[OLPC-devel] Re: Software action items and status

Fri Jun 9 09:51:49 EDT 2006

On Thu, 2006-06-08 at 23:28 -0400, Jim Gettys wrote:
> 1) Flash interface alternatives for slow flash reading. (dwmw2/jg)
>    Dave and Jim to get together a list of possible alternatives here,
>    so Mark can cost out and see what might be done to improve this. 

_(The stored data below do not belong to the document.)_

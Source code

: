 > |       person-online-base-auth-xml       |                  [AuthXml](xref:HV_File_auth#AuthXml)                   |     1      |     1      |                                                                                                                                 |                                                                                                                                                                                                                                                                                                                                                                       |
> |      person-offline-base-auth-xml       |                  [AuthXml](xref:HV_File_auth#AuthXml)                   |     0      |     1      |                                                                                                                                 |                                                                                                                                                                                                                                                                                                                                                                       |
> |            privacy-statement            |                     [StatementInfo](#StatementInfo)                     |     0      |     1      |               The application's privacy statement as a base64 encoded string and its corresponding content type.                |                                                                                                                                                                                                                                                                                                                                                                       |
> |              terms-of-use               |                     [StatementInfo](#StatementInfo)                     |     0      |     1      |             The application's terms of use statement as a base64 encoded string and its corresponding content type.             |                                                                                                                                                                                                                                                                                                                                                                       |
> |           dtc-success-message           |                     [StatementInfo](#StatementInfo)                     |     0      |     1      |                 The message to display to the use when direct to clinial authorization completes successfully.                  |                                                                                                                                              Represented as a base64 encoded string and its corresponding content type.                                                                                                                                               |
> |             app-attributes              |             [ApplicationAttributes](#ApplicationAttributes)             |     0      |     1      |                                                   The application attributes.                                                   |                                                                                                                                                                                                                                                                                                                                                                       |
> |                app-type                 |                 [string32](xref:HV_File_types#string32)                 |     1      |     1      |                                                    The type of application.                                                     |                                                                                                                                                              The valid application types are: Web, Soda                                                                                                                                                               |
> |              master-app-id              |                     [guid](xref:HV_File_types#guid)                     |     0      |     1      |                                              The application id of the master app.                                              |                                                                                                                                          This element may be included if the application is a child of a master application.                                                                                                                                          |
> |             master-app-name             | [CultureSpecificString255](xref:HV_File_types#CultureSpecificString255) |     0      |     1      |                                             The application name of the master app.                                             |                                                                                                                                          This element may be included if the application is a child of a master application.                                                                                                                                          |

Right... here are the basic alternatives:

1). Leave it as it is, using the CS5536 NAND controller. We get access
    to the flash about an order of magnitude slower than it should be;
    2.7MiB/s instead of 26MiB/s.

2). Leave the hardware as it is but switch to 66MHz PCI. We ought to get
    about 3.5MiB/s from it -- still fairly crap. And there are power
    consumption implications of switching to 66MHz -- do we know
    precisely what different that makes?

3). The IDE MDMA hack that Tom has been looking at. The documentation on
    the IDE timing MSR (ATAC_CH0D0_DMA) seems to be explicit that it's 
    66MHz cycles, so by setting tKR and tDR both to zero (i.e. one cycle
    for each of 'active' and 'recovery' time) we ought to be able to 
    do 60ns per cycle.

    Unfortunately, we get 16 bits of data for each IDE cycle and the
    chip provides only 8 bits. We have to post-process the buffer,
    picking out the alternate bytes that we actually want, and
    discarding the line noise on the upper 8 bits of each transfer.

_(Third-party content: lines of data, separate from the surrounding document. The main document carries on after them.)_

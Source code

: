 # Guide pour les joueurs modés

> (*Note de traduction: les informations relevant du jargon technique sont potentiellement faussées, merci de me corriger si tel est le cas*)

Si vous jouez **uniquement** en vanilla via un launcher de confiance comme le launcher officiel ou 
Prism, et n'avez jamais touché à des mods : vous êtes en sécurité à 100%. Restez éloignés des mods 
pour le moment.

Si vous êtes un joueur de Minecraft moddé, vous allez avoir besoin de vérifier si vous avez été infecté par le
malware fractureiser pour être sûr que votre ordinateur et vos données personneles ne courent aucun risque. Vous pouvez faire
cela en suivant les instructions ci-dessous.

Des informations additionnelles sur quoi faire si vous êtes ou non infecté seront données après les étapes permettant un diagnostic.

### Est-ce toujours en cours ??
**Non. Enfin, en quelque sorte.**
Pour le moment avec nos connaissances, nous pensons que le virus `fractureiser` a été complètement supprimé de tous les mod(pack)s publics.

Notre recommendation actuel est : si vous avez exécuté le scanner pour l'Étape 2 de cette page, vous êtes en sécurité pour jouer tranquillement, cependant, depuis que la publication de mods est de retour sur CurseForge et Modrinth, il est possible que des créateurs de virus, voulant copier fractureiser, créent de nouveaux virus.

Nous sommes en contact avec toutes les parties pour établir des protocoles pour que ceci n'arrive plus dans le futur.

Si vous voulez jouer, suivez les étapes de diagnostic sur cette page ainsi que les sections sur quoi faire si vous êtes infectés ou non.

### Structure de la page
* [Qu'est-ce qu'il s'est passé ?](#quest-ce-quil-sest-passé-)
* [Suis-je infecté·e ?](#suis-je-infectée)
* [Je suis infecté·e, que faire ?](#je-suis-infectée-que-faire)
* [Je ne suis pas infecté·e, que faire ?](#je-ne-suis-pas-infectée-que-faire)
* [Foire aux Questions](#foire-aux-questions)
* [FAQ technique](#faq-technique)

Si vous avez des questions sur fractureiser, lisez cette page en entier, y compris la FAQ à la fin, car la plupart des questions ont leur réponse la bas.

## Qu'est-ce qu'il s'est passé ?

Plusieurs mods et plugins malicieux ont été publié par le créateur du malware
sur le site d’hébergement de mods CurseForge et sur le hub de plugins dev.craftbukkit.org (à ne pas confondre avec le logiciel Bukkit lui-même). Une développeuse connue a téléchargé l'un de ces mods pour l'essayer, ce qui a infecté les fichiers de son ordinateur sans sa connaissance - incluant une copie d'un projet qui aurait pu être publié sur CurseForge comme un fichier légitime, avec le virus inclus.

    Tom -- does that look like an accurate summary? And am I right in
    interpreting the docs as saying it's _always_ measured in 66MHz
    cycles, even when PCI is at 33MHz? 

    We'd get just under 16MiB/s raw _buffer_ read speed from that, under
    ideal conditions. That's not _quite_ a number we can compare 
    directly with the above 2.7MiBs and 3.5MiB/s figures, since it
    doesn't include command time or anything like that, and neither does
    it include picking the alternate bytes from the buffer when it's
    arrived (which will also mean bringing it into dcache from RAM).
    For comparison, raw _buffer_ read speed from the flash chip would
    be about 38MiB/s. So we're still a way off the ideal.

    It also doesn't account for that fact that we then have to do ECC
    in software, and there are other 'interesting' details about the 
    abuse of the IDE interface which may slow us down. Tom should have
    more details on precisely how this goes together for us, some time 
    soon.

4). Our own CPLD/FPGA
5). Our own ASIC

    I'll bundle these together since I'm not in a position to make a
    distinction between the two. That's about the up-front costs vs. 
    the per-unit costs, and the scheduling (and testing) constraints.
    The technical issues from my PoV are very similar.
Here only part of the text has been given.